We learn that George was at the 1964 world’s fair (the very one where Walt Disney himself introduced the idea of an Experimental Prototype Community of Tomorrow (EPCOT) and now we’re swept up in the nostalgia and spotting the plants of Disney throughout the fair. George’s mantra back then was never give up – but somewhere along the way, he clearly did. Casey on the other hand wants to stop NASA from dismantling their space shuttle operation because it would mean that her dad is out of a job. At this point, I really thought the movie was going to be tied to NASA (it’s not – at all).

By now, our first 10 pages and beyond are up and we don’t really know what it all means, to an extent that’s okay, but as the movie progresses we don’t even know what it all means at the end of act one or the midpoint for that matter. We are taken on an E-ticket rollercoaster where every theme from; don’t give up, to reach for the stars, to would you want to know when you’re going to die, to being duped by a commercial, is tossed about. Probably 2/3rds of the way through my son asked me ‘who is the bad guy in this?’
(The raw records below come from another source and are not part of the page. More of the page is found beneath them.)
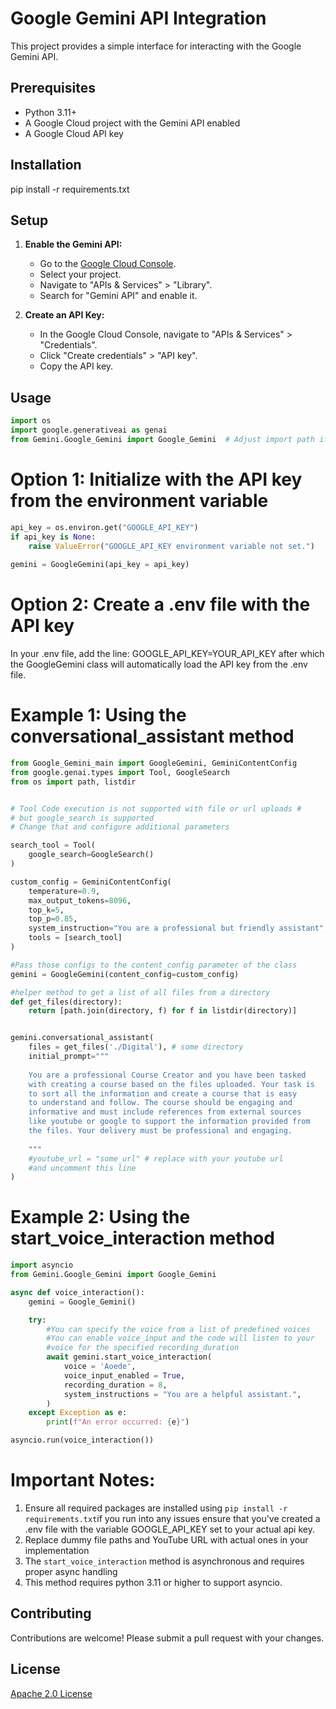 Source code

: # Google Gemini API Integration

This project provides a simple interface for interacting with the Google Gemini API.

## Prerequisites

-   Python 3.11+
-   A Google Cloud project with the Gemini API enabled
-   A Google Cloud API key

## Installation


pip install -r requirements.txt


## Setup

1.  **Enable the Gemini API:**

    -   Go to the [Google Cloud Console](https://console.cloud.google.com/).
    -   Select your project.
    -   Navigate to "APIs & Services" > "Library".
    -   Search for "Gemini API" and enable it.

2.  **Create an API Key:**

    -   In the Google Cloud Console, navigate to "APIs & Services" > "Credentials".
    -   Click "Create credentials" > "API key".
    -   Copy the API key.


## Usage

```python
import os
import google.generativeai as genai
from Gemini.Google_Gemini import Google_Gemini  # Adjust import path if needed
```

# Option 1: Initialize with the API key from the environment variable
```python
api_key = os.environ.get("GOOGLE_API_KEY")
if api_key is None:
    raise ValueError("GOOGLE_API_KEY environment variable not set.")
    
gemini = GoogleGemini(api_key = api_key)
```

# Option 2: Create a .env file with the API key
In your .env file, add the line: GOOGLE_API_KEY=YOUR_API_KEY after which
the GoogleGemini class will automatically load the API key from the .env file.


# Example 1: Using the conversational_assistant method
```python
from Google_Gemini_main import GoogleGemini, GeminiContentConfig
from google.genai.types import Tool, GoogleSearch
from os import path, listdir


# Tool Code execution is not supported with file or url uploads # 
# but google_search is supported
# Change that and configure additional parameters

search_tool = Tool(
    google_search=GoogleSearch()
)

custom_config = GeminiContentConfig(
    temperature=0.9,
    max_output_tokens=8096,
    top_k=5,
    top_p=0.85,
    system_instruction="You are a professional but friendly assistant",
    tools = [search_tool]
)

#Pass those configs to the content_config parameter of the class
gemini = GoogleGemini(content_config=custom_config)

#helper method to get a list of all files from a directory
def get_files(directory):
    return [path.join(directory, f) for f in listdir(directory)]


gemini.conversational_assistant(
    files = get_files('./Digital'), # some directory
    initial_prompt="""
    
    You are a professional Course Creator and you have been tasked 
    with creating a course based on the files uploaded. Your task is 
    to sort all the information and create a course that is easy 
    to understand and follow. The course should be engaging and 
    informative and must include references from external sources 
    like youtube or google to support the information provided from 
    the files. Your delivery must be professional and engaging.
    
    """
    #youtube_url = "some_url" # replace with your youtube url 
    #and uncomment this line
)
```

# Example 2: Using the start_voice_interaction method
```python
import asyncio
from Gemini.Google_Gemini import Google_Gemini

async def voice_interaction():
    gemini = Google_Gemini()

    try:
        #You can specify the voice from a list of predefined voices
        #You can enable voice_input and the code will listen to your 
        #voice for the specified recording_duration
        await gemini.start_voice_interaction(
            voice = 'Aoede',
            voice_input_enabled = True,
            recording_duration = 8,
            system_instructions = "You are a helpful assistant.",
        )
    except Exception as e:
        print(f"An error occurred: {e}")

asyncio.run(voice_interaction())
```

# Important Notes:
1. Ensure all required packages are installed using `pip install -r requirements.txt`if you run into any issues ensure that you've created a .env file with the variable GOOGLE_API_KEY set to your actual api key.
2. Replace dummy file paths and YouTube URL with actual ones in your implementation
3. The `start_voice_interaction` method is asynchronous and requires proper async handling
4. This method requires python 3.11 or higher to support asyncio.


## Contributing

Contributions are welcome! Please submit a pull request with your changes.

## License

[Apache 2.0 License](LICENSE)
Finally in the end we get the bookmark of when we opened and we realize, in a very Disney way, that the artists and scientists need to be allowed to work together to save the world – in other words, the dreamers are the doers. The continuity freak in me was not happy that the countdown clock and monitors were destroyed in act one when George’s house self-destructed, but I doubt it bothered many others.

All in all, the movie will win the weekend and will no doubt make enough of money beyond – and there’s nothing wrong with that – because it does mean well. But it could be so much more, if a cleaner structure of plot was focused on as much as the bevy of Disney themes. It is a clear example that sometimes 2 wildly imaginative minds need someone to rein them in and keep them focused.